Recently I participated in a web analytic competition. This is the second time I have participated in this competition. Yet during both experiences I learned a lot about web analytics.
The first time I participated I wanted to organize a diverse team so that we could each look at the problem from a different perspective. In that team we had a computer science major, a supply chain major, and a information systems major. This team worked well together, yet we focused on aspects of web analytics that were not esteemed very highly by the judges. Although we did some good research and functioned as a well designed team, our main focus point was not what the judges were interested in.
The second time I participated in the competition I played more of a team member role, rather than a leadership role. My team had some good objectives and strategies in this competition in that we let the data guide our course. We identified several of the top exit pages and then dove into the data to determine why they are the top exit pages. The information we found highlighted some major problems that the company has with both its web site design, and its persistence of bookmarks.
One lead we pursued dealt with the clearance items. We found that a majority of the people who go to their clearance section leave nearly immediately. we were going to recommend that they change that page. Yet when we were gathering up our last bit of evidence we found that the site changed that page to what we were going to recommend. This was somewhat of a blow to our research because on the one hand we had spent a lot of time and effort making this recommendation which was now obsolete. Yet on the other hand our team decided to turn this tragedy into a success, and we did that by using the little bit of data we had for the last few days to prove that idea was successful.
Originally I wanted to research into correlation between user reviews and orders. I had formed a hypothesis that if a product has more user reviews, it would be more likely to sell and get a higher conversion rate. Yet after running into problem after problem, our team leader suggested that I work on one of the other ideas that we had developed. In some ways I was glad to let that go, but in other ways I wished I would of found some data backing the claim. Yet in the end it was probably wise to drop that and move on to something else.
Overall we found quite a bit of good information, and most of the information we had collected we were able to make solid recommendations.
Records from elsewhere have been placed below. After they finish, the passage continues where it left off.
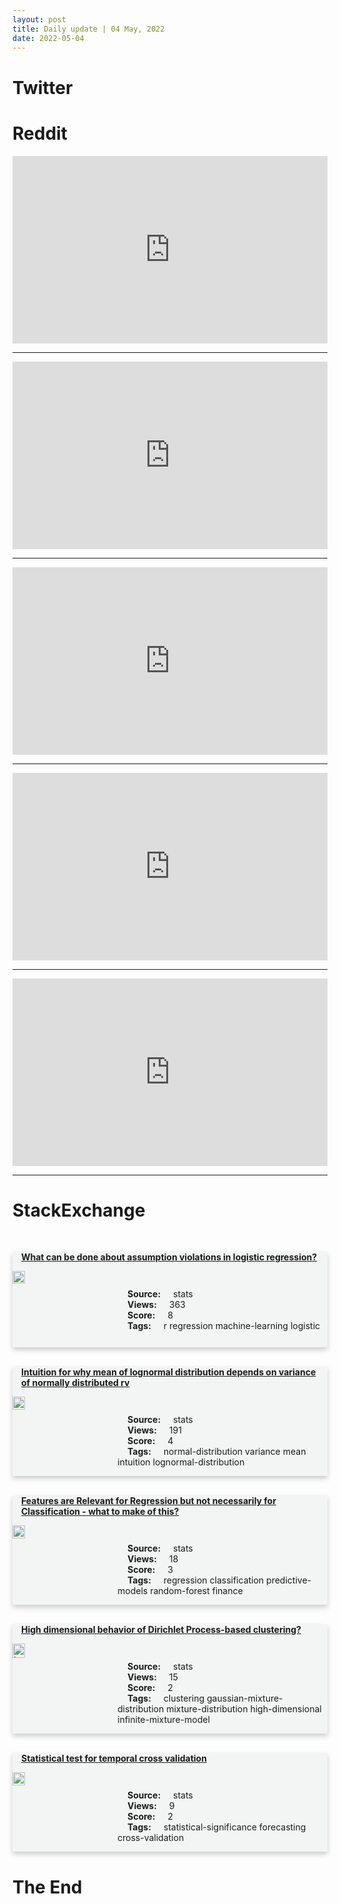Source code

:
 ```yaml
---
layout: post
title: Daily update | 04 May, 2022
date: 2022-05-04
---
```


<script async src="https://platform.twitter.com/widgets.js" charset="utf-8"></script>


<script src='https://storage.ko-fi.com/cdn/scripts/overlay-widget.js'></script>
<script>
  kofiWidgetOverlay.draw('themldojo', {
    'type': 'floating-chat',
    'floating-chat.donateButton.text': 'Support me',
    'floating-chat.donateButton.background-color': '#f45d22',
    'floating-chat.donateButton.text-color': '#fff'
  });
</script>

# Twitter 

<blockquote class="twitter-tweet"><a href="https://twitter.com/DeptofDefense/status/1521494452195450880"></a></blockquote>

<blockquote class="twitter-tweet"><a href="https://twitter.com/sama/status/1521587241528610816"></a></blockquote>

<blockquote class="twitter-tweet"><a href="https://twitter.com/TheUSASingers/status/1521460869271597058"></a></blockquote>

<blockquote class="twitter-tweet"><a href="https://twitter.com/NewYorker/status/1521337529932341250"></a></blockquote>

<blockquote class="twitter-tweet"><a href="https://twitter.com/LizAnnSonders/status/1521439223408177152"></a></blockquote>

<blockquote class="twitter-tweet"><a href="https://twitter.com/MetaAI/status/1521489996145958914"></a></blockquote>

<blockquote class="twitter-tweet"><a href="https://twitter.com/ylecun/status/1521598616854482945"></a></blockquote>

<blockquote class="twitter-tweet"><a href="https://twitter.com/huggingface/status/1521629012186992640"></a></blockquote>

<blockquote class="twitter-tweet"><a href="https://twitter.com/TensorFlow/status/1521558632768409600"></a></blockquote>

<blockquote class="twitter-tweet"><a href="https://twitter.com/seb_ruder/status/1521411631552602113"></a></blockquote>

# Reddit 

<iframe id="reddit-embed" src="https://www.redditmedia.com/r/MachineLearning/comments/uh5e2f/r_meta_is_releasing_a_175b_parameter_language?ref_source=embed&amp;ref=share&amp;embed=true" sandbox="allow-scripts allow-same-origin allow-popups" style="border: none;" height="300" width="100%" scrolling="yes"></iframe>
<hr style="width:100%;text-align:left;margin-left:0">
<iframe id="reddit-embed" src="https://www.redditmedia.com/r/datascience/comments/uhirub/has_anyone_inherited_a_pipelinecodemodel_that_was?ref_source=embed&amp;ref=share&amp;embed=true" sandbox="allow-scripts allow-same-origin allow-popups" style="border: none;" height="300" width="100%" scrolling="yes"></iframe>
<hr style="width:100%;text-align:left;margin-left:0">
<iframe id="reddit-embed" src="https://www.redditmedia.com/r/dataengineering/comments/uh5juq/worried_about_the_transition_from_data?ref_source=embed&amp;ref=share&amp;embed=true" sandbox="allow-scripts allow-same-origin allow-popups" style="border: none;" height="300" width="100%" scrolling="yes"></iframe>
<hr style="width:100%;text-align:left;margin-left:0">
<iframe id="reddit-embed" src="https://www.redditmedia.com/r/dataengineering/comments/uhifqj/why_does_everyone_want_to_work_at_faang?ref_source=embed&amp;ref=share&amp;embed=true" sandbox="allow-scripts allow-same-origin allow-popups" style="border: none;" height="300" width="100%" scrolling="yes"></iframe>
<hr style="width:100%;text-align:left;margin-left:0">
<iframe id="reddit-embed" src="https://www.redditmedia.com/r/datasets/comments/uh6g2b/free_zip_code_database_800_columns?ref_source=embed&amp;ref=share&amp;embed=true" sandbox="allow-scripts allow-same-origin allow-popups" style="border: none;" height="300" width="100%" scrolling="yes"></iframe>
<hr style="width:100%;text-align:left;margin-left:0">

<style>
.card {
box-shadow: 0 4px 8px 0 rgba(0,0,0,0.2);
transition: 0.3s;
width: 100%;
background-color: #F3F4F4;
}
p{
    margin-left:  3em;
    padding-top: 1em;
}
.part2{
    display: grid;
    grid-template-columns: 1fr 3fr;
}
h4{
    margin: 1em;
}

.card:hover {
box-shadow: 0 8px 16px 0 rgba(0,0,0,0.2);
}
b {
padding: 2px 16px;
}
</style>
  
# StackExchange 


  <br>
  <div class="card">
  <h4><a href='https://stats.stackexchange.com/questions/573802/what-can-be-done-about-assumption-violations-in-logistic-regression'>What can be done about assumption violations in logistic regression?</a></h4> 
  <div class="part2">
      <img src="https://cdn.sstatic.net/Sites/stats/Img/apple-touch-icon@2.png?v=344f57aa10cc" alt="Img missing!" style="width:40%">
      <p><b>Source:</b> stats<br><b>Views:</b> 363<br><b>Score:</b> 8<br><b>Tags:</b> <span class="badge badge-dark">r</span> <span class="badge badge-dark">regression</span> <span class="badge badge-dark">machine-learning</span> <span class="badge badge-dark">logistic</span></p> 
  </div>
  </div>
      
  <br>
  <div class="card">
  <h4><a href='https://stats.stackexchange.com/questions/573808/intuition-for-why-mean-of-lognormal-distribution-depends-on-variance-of-normally'>Intuition for why mean of lognormal distribution depends on variance of normally distributed rv</a></h4> 
  <div class="part2">
      <img src="https://cdn.sstatic.net/Sites/stats/Img/apple-touch-icon@2.png?v=344f57aa10cc" alt="Img missing!" style="width:40%">
      <p><b>Source:</b> stats<br><b>Views:</b> 191<br><b>Score:</b> 4<br><b>Tags:</b> <span class="badge badge-dark">normal-distribution</span> <span class="badge badge-dark">variance</span> <span class="badge badge-dark">mean</span> <span class="badge badge-dark">intuition</span> <span class="badge badge-dark">lognormal-distribution</span></p> 
  </div>
  </div>
      
  <br>
  <div class="card">
  <h4><a href='https://stats.stackexchange.com/questions/573865/features-are-relevant-for-regression-but-not-necessarily-for-classification-wh'>Features are Relevant for Regression but not necessarily for Classification - what to make of this?</a></h4> 
  <div class="part2">
      <img src="https://cdn.sstatic.net/Sites/stats/Img/apple-touch-icon@2.png?v=344f57aa10cc" alt="Img missing!" style="width:40%">
      <p><b>Source:</b> stats<br><b>Views:</b> 18<br><b>Score:</b> 3<br><b>Tags:</b> <span class="badge badge-dark">regression</span> <span class="badge badge-dark">classification</span> <span class="badge badge-dark">predictive-models</span> <span class="badge badge-dark">random-forest</span> <span class="badge badge-dark">finance</span></p> 
  </div>
  </div>
      
  <br>
  <div class="card">
  <h4><a href='https://stats.stackexchange.com/questions/573895/high-dimensional-behavior-of-dirichlet-process-based-clustering'>High dimensional behavior of Dirichlet Process-based clustering?</a></h4> 
  <div class="part2">
      <img src="https://cdn.sstatic.net/Sites/stats/Img/apple-touch-icon@2.png?v=344f57aa10cc" alt="Img missing!" style="width:40%">
      <p><b>Source:</b> stats<br><b>Views:</b> 15<br><b>Score:</b> 2<br><b>Tags:</b> <span class="badge badge-dark">clustering</span> <span class="badge badge-dark">gaussian-mixture-distribution</span> <span class="badge badge-dark">mixture-distribution</span> <span class="badge badge-dark">high-dimensional</span> <span class="badge badge-dark">infinite-mixture-model</span></p> 
  </div>
  </div>
      
  <br>
  <div class="card">
  <h4><a href='https://stats.stackexchange.com/questions/573866/statistical-test-for-temporal-cross-validation'>Statistical test for temporal cross validation</a></h4> 
  <div class="part2">
      <img src="https://cdn.sstatic.net/Sites/stats/Img/apple-touch-icon@2.png?v=344f57aa10cc" alt="Img missing!" style="width:40%">
      <p><b>Source:</b> stats<br><b>Views:</b> 9<br><b>Score:</b> 2<br><b>Tags:</b> <span class="badge badge-dark">statistical-significance</span> <span class="badge badge-dark">forecasting</span> <span class="badge badge-dark">cross-validation</span></p> 
  </div>
  </div>
      
# The End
I think we may have done better had we tied financial information directly into the recommendations that we made in order to prove to the judges that the data we found was quite valid and relevant.
Even though my team did not win, this experience has helped me gain a greater appreciation of taking data and turning it into an executive summary report. Lesson learned: Sometimes the path to the data and recommendation for the data is not as important as the results from the recommendations and its expected benefit.
The only question I have remaining actually deals with the hypothesis I formed in the beginning. I would like to know definitively if there is any positive or negative correlation between reviews and orders on the site we examined. I think if I get a chance to talk to one of the professionals who do analytics on that site I will ask them how to go about finding out that information.
That is my take on the web analytic competition.